Edit 1: it seems like I didn't explain myself very well. Class Foo is not an entity. Just a general purpose model that I would like to have an access to the entity manager.
Edit 2: I don't think there is an answer to my question. Basically, I wanted a class that can have access to the EntityManager without this class being called by the service manager, simply due to the fact that it may be called by a class who is also not called by the service manager.

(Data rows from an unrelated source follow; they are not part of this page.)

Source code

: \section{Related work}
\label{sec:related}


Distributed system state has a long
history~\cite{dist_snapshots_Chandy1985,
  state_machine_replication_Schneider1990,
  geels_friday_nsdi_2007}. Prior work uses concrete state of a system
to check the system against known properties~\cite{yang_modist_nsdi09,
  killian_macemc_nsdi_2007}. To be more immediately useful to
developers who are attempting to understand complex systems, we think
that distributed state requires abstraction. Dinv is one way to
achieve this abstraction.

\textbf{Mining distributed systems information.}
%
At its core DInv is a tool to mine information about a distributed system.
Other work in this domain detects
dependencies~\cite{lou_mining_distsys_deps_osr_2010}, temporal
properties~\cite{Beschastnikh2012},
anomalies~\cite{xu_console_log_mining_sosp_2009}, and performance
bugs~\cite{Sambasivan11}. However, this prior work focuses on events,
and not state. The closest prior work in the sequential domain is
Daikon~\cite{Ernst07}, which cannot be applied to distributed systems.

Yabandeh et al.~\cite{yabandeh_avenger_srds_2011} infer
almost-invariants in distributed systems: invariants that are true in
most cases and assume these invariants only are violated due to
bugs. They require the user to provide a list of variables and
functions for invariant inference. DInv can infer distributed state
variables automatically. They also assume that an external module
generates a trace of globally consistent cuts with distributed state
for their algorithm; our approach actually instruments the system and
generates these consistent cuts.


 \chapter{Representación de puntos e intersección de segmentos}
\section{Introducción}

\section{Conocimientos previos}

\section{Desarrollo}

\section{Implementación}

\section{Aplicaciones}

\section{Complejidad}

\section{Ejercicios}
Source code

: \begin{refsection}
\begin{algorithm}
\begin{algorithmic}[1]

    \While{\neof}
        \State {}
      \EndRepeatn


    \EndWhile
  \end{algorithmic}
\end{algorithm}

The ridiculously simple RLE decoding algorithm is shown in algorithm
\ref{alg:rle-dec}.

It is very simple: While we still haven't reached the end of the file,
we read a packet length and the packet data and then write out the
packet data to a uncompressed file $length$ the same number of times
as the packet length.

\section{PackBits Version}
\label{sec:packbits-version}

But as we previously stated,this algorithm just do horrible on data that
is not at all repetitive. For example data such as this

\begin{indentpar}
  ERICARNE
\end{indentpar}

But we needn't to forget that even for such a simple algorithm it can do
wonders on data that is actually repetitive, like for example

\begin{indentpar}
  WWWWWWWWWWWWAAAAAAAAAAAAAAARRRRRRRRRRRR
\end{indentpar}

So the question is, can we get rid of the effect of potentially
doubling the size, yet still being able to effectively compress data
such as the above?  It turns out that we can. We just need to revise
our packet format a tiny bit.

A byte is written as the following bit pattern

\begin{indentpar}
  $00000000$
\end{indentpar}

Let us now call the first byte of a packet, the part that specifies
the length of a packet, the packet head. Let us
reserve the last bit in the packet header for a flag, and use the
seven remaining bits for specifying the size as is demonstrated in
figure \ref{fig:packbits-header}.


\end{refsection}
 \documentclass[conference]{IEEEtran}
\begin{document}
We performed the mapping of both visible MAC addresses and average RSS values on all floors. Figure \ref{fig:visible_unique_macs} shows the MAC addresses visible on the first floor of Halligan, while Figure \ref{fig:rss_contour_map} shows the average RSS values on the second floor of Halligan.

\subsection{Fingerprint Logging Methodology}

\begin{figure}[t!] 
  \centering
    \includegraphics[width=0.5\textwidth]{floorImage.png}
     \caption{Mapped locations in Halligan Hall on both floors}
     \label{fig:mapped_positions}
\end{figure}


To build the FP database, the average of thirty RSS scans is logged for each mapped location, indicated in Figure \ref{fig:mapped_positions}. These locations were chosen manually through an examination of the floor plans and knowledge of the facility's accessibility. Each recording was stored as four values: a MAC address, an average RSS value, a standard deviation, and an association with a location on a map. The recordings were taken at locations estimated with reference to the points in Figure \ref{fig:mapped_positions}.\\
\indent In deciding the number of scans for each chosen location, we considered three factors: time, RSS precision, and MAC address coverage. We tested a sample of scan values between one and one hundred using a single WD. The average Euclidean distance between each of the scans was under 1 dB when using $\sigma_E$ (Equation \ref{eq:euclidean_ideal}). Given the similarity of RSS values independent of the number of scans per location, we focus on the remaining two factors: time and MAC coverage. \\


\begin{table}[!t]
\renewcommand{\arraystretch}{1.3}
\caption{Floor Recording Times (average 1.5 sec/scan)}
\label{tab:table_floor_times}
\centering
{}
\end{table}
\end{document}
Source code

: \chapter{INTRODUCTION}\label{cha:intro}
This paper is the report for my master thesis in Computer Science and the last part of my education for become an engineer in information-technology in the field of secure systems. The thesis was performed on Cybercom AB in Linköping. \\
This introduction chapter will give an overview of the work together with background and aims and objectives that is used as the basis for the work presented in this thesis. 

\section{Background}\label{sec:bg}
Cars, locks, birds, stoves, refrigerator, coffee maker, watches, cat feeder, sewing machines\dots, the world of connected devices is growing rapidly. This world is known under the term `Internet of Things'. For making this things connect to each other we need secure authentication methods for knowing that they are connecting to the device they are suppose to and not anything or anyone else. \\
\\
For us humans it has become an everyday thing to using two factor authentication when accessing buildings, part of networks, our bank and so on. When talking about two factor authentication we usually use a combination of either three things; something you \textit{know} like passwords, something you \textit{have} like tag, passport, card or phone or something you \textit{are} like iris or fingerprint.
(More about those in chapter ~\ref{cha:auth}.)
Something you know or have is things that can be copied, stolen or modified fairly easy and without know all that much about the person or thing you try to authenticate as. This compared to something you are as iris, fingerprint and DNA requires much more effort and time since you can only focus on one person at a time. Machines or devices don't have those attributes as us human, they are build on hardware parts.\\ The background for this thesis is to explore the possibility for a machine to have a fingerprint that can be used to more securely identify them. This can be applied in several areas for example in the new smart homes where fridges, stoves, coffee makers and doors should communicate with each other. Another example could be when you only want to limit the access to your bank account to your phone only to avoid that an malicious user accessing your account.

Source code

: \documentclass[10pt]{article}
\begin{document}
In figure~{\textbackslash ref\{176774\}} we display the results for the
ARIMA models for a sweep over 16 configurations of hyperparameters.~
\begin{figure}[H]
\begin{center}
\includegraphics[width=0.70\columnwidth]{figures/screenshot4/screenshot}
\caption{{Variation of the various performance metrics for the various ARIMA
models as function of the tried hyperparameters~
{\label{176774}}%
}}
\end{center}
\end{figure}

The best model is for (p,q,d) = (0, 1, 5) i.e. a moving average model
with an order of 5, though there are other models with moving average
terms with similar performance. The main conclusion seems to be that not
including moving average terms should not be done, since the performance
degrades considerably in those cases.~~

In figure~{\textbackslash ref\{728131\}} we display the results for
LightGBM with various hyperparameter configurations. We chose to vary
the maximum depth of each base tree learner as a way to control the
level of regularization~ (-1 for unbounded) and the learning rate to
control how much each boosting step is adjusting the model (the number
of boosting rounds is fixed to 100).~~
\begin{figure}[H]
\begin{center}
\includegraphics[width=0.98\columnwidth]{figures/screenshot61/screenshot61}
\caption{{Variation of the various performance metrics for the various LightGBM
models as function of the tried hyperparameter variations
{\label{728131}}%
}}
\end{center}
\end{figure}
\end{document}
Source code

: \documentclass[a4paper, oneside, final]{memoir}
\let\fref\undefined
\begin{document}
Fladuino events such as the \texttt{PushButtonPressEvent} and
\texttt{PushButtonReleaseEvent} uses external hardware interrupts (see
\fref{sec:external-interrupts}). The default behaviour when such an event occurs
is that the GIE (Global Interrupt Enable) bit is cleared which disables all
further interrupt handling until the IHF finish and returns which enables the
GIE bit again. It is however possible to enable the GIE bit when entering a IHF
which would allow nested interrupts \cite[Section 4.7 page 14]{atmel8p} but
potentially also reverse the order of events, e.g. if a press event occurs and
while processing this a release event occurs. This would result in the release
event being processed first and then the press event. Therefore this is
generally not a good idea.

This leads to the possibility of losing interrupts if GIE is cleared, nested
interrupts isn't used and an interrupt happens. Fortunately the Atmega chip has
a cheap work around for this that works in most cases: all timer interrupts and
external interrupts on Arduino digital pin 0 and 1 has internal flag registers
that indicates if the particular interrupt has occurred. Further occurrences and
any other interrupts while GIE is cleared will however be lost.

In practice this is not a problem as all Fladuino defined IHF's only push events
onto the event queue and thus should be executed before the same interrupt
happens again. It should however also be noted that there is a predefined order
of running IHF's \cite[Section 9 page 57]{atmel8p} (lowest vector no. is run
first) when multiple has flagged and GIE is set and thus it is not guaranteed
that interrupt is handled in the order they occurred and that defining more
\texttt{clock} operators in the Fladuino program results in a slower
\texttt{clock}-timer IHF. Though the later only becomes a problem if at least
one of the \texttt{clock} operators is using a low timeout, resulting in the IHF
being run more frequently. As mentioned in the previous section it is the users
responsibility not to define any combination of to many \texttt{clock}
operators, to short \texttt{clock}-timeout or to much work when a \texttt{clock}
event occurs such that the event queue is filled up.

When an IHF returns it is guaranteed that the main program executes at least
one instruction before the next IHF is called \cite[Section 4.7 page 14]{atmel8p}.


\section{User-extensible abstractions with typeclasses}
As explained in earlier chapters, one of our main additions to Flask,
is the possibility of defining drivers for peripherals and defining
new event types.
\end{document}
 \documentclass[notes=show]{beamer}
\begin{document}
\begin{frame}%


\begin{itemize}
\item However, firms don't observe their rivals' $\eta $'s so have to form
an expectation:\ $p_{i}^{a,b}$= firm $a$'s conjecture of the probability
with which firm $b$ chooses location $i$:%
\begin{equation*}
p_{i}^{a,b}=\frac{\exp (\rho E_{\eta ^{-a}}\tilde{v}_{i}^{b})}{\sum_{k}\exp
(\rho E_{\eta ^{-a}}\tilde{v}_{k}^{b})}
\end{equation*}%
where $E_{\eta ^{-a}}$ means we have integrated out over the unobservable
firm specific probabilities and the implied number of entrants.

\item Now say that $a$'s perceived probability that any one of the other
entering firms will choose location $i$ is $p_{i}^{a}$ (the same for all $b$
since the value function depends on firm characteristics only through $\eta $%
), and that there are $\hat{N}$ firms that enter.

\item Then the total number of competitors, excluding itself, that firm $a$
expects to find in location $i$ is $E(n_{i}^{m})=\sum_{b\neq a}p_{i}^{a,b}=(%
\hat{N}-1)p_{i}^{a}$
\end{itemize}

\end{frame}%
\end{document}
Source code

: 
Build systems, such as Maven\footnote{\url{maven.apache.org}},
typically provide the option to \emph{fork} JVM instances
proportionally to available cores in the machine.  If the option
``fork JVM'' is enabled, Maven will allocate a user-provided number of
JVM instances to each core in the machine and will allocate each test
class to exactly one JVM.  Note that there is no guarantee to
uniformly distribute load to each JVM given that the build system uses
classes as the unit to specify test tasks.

In other words, I was trying to achieve what Zend_Registry used to achieve in ZF1. I'll have to find another way of doing what I am trying to do.
I am trying to access Doctrine's entity manager in a model, in a similar way as it done in a controller:
$this->getServiceLocator()->get('Doctrine\ORM\EntityManager');
The ZF2 manual (http://framework.zend.com/manual/2.0/en/modules/zend.service-manager.quick-start.html) says:
By default, the Zend Framework MVC registers an initializer that will inject the ServiceManager instance, which is an implementation of Zend\ServiceManager\ServiceLocatorInterface, into any class implementing Zend\ServiceManager\ServiceLocatorAwareInterface.
So I created a the following class:
<?php
namespace MyModule\Model;
use Zend\ServiceManager\ServiceLocatorAwareInterface;
use Zend\ServiceManager\ServiceLocatorInterface;
class Foo implements ServiceLocatorAwareInterface
{
protected $services;
public function setServiceLocator(ServiceLocatorInterface $serviceLocator)
{
$this->services = $serviceLocator;
}
public function getServiceLocator()
{
return $this->services;
}
public function test()
{
$em = $this->getServiceLocator()->get('Doctrine\ORM\EntityManager');
}
}
Then, from another class I call this class as such:
$foo = new \MyModule\Model\Foo();
$foo->test()
which throws the following error:
PHP Fatal error: Call to a member function get() on a non-object
So, I guess I am missing something somewhere, but what? Where? How? Perhaps there is an easier to access the entity manager?
Thanks!

From your question, I see that you have mainly two misunderstandings, one about your design strategy (injecting an EntityManager on your model) and one about how things work with the service manager (ServiceLocatorAwareInterface). In my answer I'll try to focus on the second one.
Initializers are php closures that are called over each instance accessed from the Service Manager before this one returns it to you.
Here is an example of an Initializer :
// Line 146 - 150 of Zend\Mvc\Service\ServiceManagerConfig class + comments
$serviceManager->addInitializer(function ($instance) use ($serviceManager) {
if ($instance instanceof ServiceManagerAwareInterface) {
$instance->setServiceManager($serviceManager);
}
});
As you can see each time Service Manager is asked to return an instance/object that implements the ServiceManagerAwareInterface interface, it will setup/inject the Service Manager instance to it.
By the way in your previous code you omitted to implement correctly the interface as you didn't define the setServiceManager method. However, this is not your only problem.
First, if you want the Service Manager to inject itself in your Model, you need to call/construct your model instance from it (during this process it will call the initializers) through a factory for example if your class has complex dependencies.
[EDIT]
Example:
In your MyModule
namespace MyModule;
use Zend\ModuleManager\Feature\ServiceProviderInterface;
use MyModule\Model\Foo;
class Module implements ServiceProviderInterface{
//Previous code
public function getServiceConfig()
{
return array(
'instances' => array(
'myModelClass' => new Foo(),
),
);
}
Now, when you need a Foo instance you should call the Service Manager:
$serviceManager->get('myModelClass');
Don't forget defining setServiceManager method, otherwise your'e not correctly implementing the ServiceManagerAwareInterface!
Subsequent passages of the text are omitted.